A lot of you have been emailing me the link to John Dvorak's opinion piece, "How to Kill Linux," about how Microsoft allegedly could kill off Linux. Sometimes when I read things like that article, I hardly know where to begin to unravel the mistakes in thinking.
As I was pondering, and wishing I could go to Rio for the weekend instead, I got a submission, an article by someone who signed it, A. Linux Kernel, who says reports of his destruction have been exaggerated. I was surprised to hear from him, knowing as I do how the kernel likes to stay humbly in the background. Now, I can't swear on a stack of Bibles that this was written by the *real* Mr. Kernel. But if the Linux kernel could speak, and he felt like horsing around, I think this is what he might say.

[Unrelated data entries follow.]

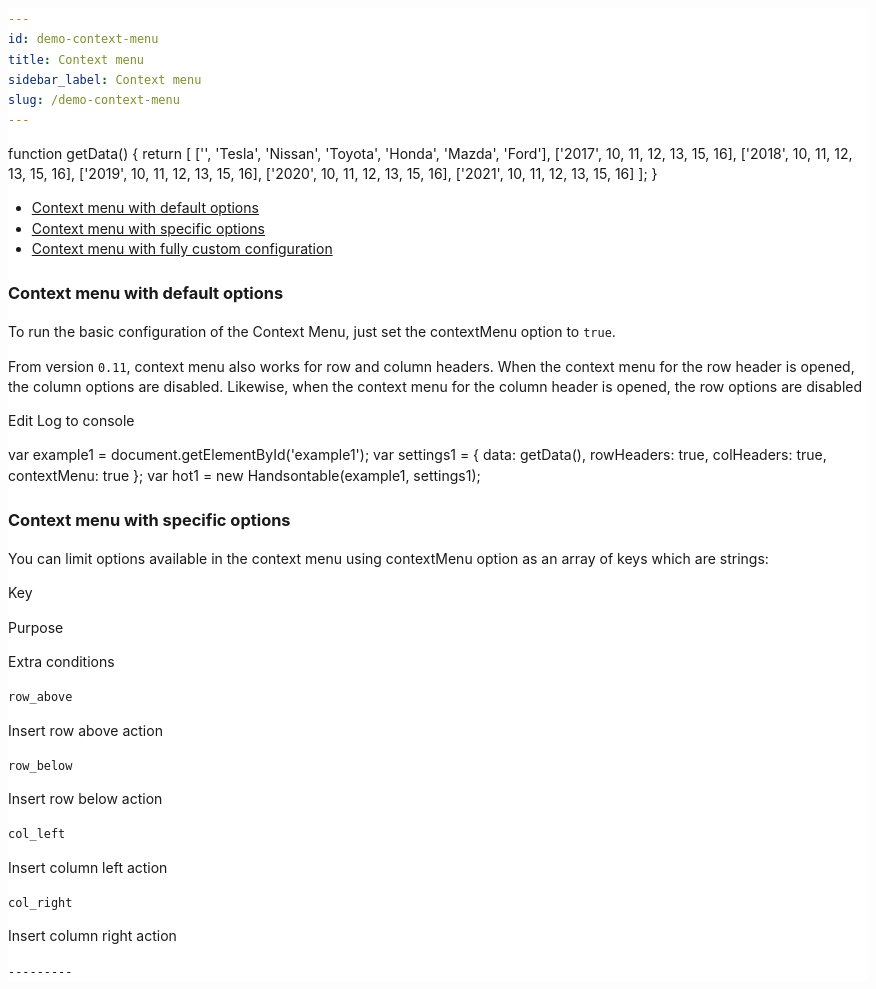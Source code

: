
 ```yaml
---
id: demo-context-menu
title: Context menu
sidebar_label: Context menu
slug: /demo-context-menu
---
```


function getData() { return \[ \['', 'Tesla', 'Nissan', 'Toyota', 'Honda', 'Mazda', 'Ford'\], \['2017', 10, 11, 12, 13, 15, 16\], \['2018', 10, 11, 12, 13, 15, 16\], \['2019', 10, 11, 12, 13, 15, 16\], \['2020', 10, 11, 12, 13, 15, 16\], \['2021', 10, 11, 12, 13, 15, 16\] \]; }

*   [Context menu with default options](#page-default)
*   [Context menu with specific options](#page-specific)
*   [Context menu with fully custom configuration](#page-custom)

### Context menu with default options

To run the basic configuration of the Context Menu, just set the contextMenu option to `true`.

From version `0.11`, context menu also works for row and column headers. When the context menu for the row header is opened, the column options are disabled. Likewise, when the context menu for the column header is opened, the row options are disabled

Edit Log to console

var example1 = document.getElementById('example1'); var settings1 = { data: getData(), rowHeaders: true, colHeaders: true, contextMenu: true }; var hot1 = new Handsontable(example1, settings1);

### Context menu with specific options

You can limit options available in the context menu using contextMenu option as an array of keys which are strings:

Key

Purpose

Extra conditions

`row_above`

Insert row above action

`row_below`

Insert row below action

`col_left`

Insert column left action

`col_right`

Insert column right action

`---------`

No, I didn't write it, but it's under my CC license just the same. Enjoy.
Reports of My Destruction Have Been Greatly Exaggerated
by A. Linux Kernel
Oh boy. After a hard day swapping, caching, and scheduling, I settle
down to check out the RSS feeds. And what's this? A pundit describing
how Microsoft could destroy Linux. Not that that's much new. After all,
I seem to remember that Windows 2000 was going to brush me aside. Or
was it XP? Or Server 2003? Not so long ago, wasn't it Unixware's LKP that was going to
kill me? Or was it Project Janus? Nah, I must be getting mixed up -- it's
Longhorn that will destroy Linux.
If I don't die of old age before it's
Or Palladium. Or Shared Source. Say, I need more memory to
keep track of all the ways folks think they can kill me off.
But this is, I must admit, a new take on the old story. It seems so
simple! Just create a proprietary MS Linux, sit back and watch me die.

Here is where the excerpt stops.